Document images with source code
☆ ☆ ☆ ☆ ☆

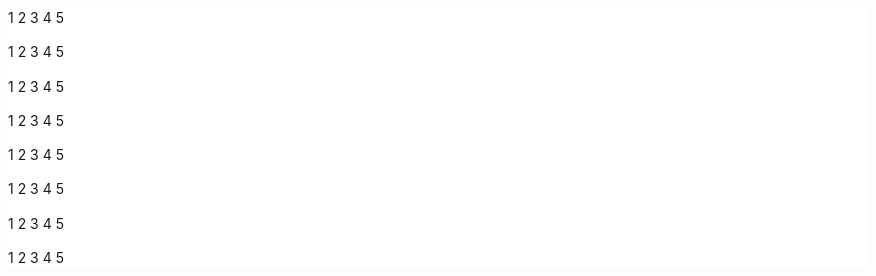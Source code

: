 1
2
3
4
5



1
2
3
4
5



1
2
3
4
5



1
2
3
4
5



1
2
3
4
5



1
2
3
4
5



1
2
3
4
5



1
2
3
4
5
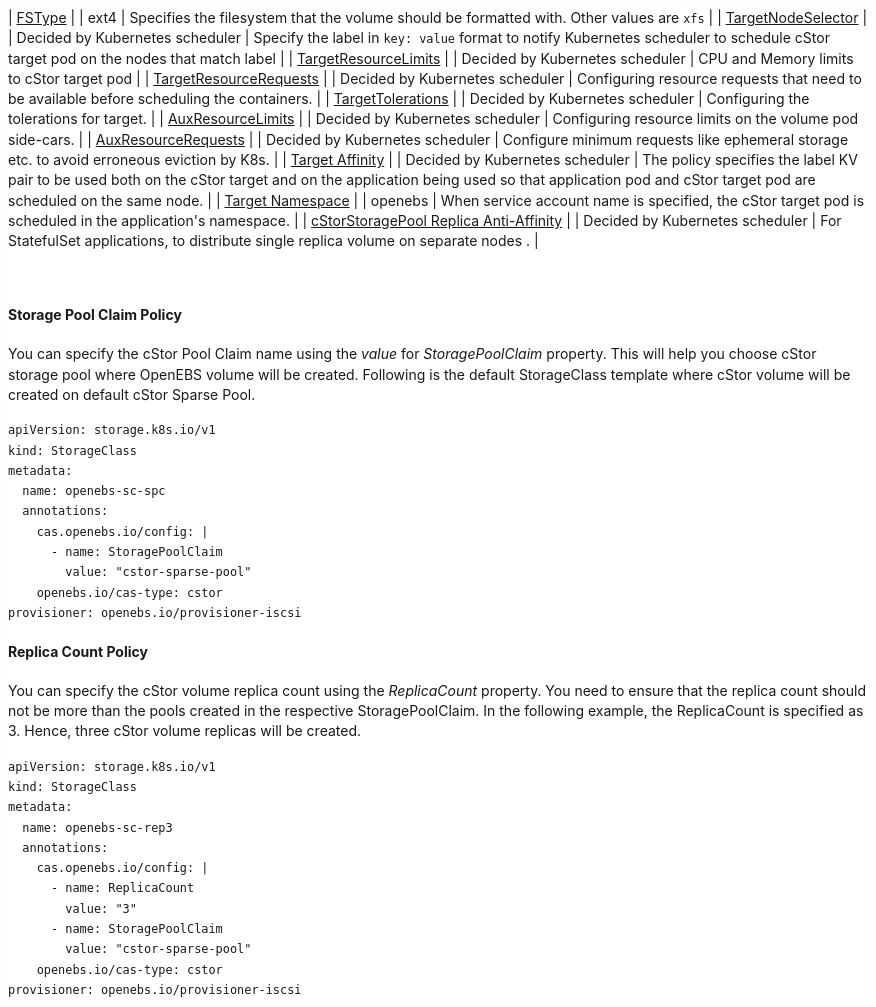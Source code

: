 | [FSType](#Volume-File-System-Type-Policy)                    |           | ext4                                    | Specifies the filesystem that the volume should be formatted with. Other values are `xfs` |
| [TargetNodeSelector](#Target-NodeSelector-Policy)            |           | Decided by Kubernetes scheduler         | Specify the label in `key: value` format to notify Kubernetes scheduler to schedule cStor target pod on the nodes that match label |
| [TargetResourceLimits](#Target-ResourceLimits-Policy)        |           | Decided by Kubernetes scheduler         | CPU and Memory limits to cStor target pod                    |
| [TargetResourceRequests](#TargetResourceRequests)            |           | Decided by Kubernetes scheduler         | Configuring resource requests that need to be available before scheduling the containers. |
| [TargetTolerations](#TargetTolerations)                      |           | Decided by Kubernetes scheduler         | Configuring the tolerations for target.                      |
| [AuxResourceLimits](#AuxResourceLimits-Policy)               |           | Decided by Kubernetes scheduler         | Configuring resource limits on the volume pod side-cars.     |
| [AuxResourceRequests](#AuxResourceRequests-Policy)           |           | Decided by Kubernetes scheduler         | Configure minimum requests like ephemeral storage etc. to avoid erroneous eviction by K8s. |
| [Target Affinity](#Target-Affinity-Policy)                   |           | Decided by Kubernetes scheduler         | The policy specifies the label KV pair to be used both on the cStor target and on the application being used so that application pod and cStor target pod are scheduled on the same node. |
| [Target Namespace](#Target-Namespace)                        |           | openebs                                 | When service account name is specified, the cStor target pod is scheduled in the application's namespace. |
| [cStorStoragePool Replica Anti-Affinity](#cStorStoragePool-Anti-Affinity) |           | Decided by Kubernetes scheduler         | For StatefulSet applications, to distribute single replica volume on  separate nodes . |

<br>



<h4><a class="anchor" aria-hidden="true" id="Storage-Pool-Claim-Policy"></a>Storage Pool Claim Policy</h4>

You can specify the cStor Pool Claim name using the *value* for *StoragePoolClaim* property. This will help you choose cStor storage pool where OpenEBS volume will be created. Following is the default StorageClass template where cStor volume will be created on default cStor Sparse Pool.

```
apiVersion: storage.k8s.io/v1
kind: StorageClass
metadata:
  name: openebs-sc-spc
  annotations:
    cas.openebs.io/config: |
      - name: StoragePoolClaim
        value: "cstor-sparse-pool"
    openebs.io/cas-type: cstor
provisioner: openebs.io/provisioner-iscsi
```

<h4><a class="anchor" aria-hidden="true" id="Replica-Count-Policy"></a>Replica Count Policy</h4>

You can specify the cStor volume replica count using the *ReplicaCount* property. You need to ensure that the replica count should not be more than the pools created in the respective StoragePoolClaim.  In the following example, the ReplicaCount is specified as 3. Hence, three cStor volume replicas will be created.

```
apiVersion: storage.k8s.io/v1
kind: StorageClass
metadata:
  name: openebs-sc-rep3
  annotations:
    cas.openebs.io/config: |
      - name: ReplicaCount
        value: "3"
      - name: StoragePoolClaim
        value: "cstor-sparse-pool"
    openebs.io/cas-type: cstor
provisioner: openebs.io/provisioner-iscsi
```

☆ ☆ ☆ ☆ ☆

Give back exactly the lines from the one containing "separate nodes . |" through the last line of the records.

| [cStorStoragePool Replica Anti-Affinity](#cStorStoragePool-Anti-Affinity) |           | Decided by Kubernetes scheduler         | For StatefulSet applications, to distribute single replica volume on  separate nodes . |

<br>



<h4><a class="anchor" aria-hidden="true" id="Storage-Pool-Claim-Policy"></a>Storage Pool Claim Policy</h4>

You can specify the cStor Pool Claim name using the *value* for *StoragePoolClaim* property. This will help you choose cStor storage pool where OpenEBS volume will be created. Following is the default StorageClass template where cStor volume will be created on default cStor Sparse Pool.

```
apiVersion: storage.k8s.io/v1
kind: StorageClass
metadata:
  name: openebs-sc-spc
  annotations:
    cas.openebs.io/config: |
      - name: StoragePoolClaim
        value: "cstor-sparse-pool"
    openebs.io/cas-type: cstor
provisioner: openebs.io/provisioner-iscsi
```

<h4><a class="anchor" aria-hidden="true" id="Replica-Count-Policy"></a>Replica Count Policy</h4>

You can specify the cStor volume replica count using the *ReplicaCount* property. You need to ensure that the replica count should not be more than the pools created in the respective StoragePoolClaim.  In the following example, the ReplicaCount is specified as 3. Hence, three cStor volume replicas will be created.

```
apiVersion: storage.k8s.io/v1
kind: StorageClass
metadata:
  name: openebs-sc-rep3
  annotations:
    cas.openebs.io/config: |
      - name: ReplicaCount
        value: "3"
      - name: StoragePoolClaim
        value: "cstor-sparse-pool"
    openebs.io/cas-type: cstor
provisioner: openebs.io/provisioner-iscsi
```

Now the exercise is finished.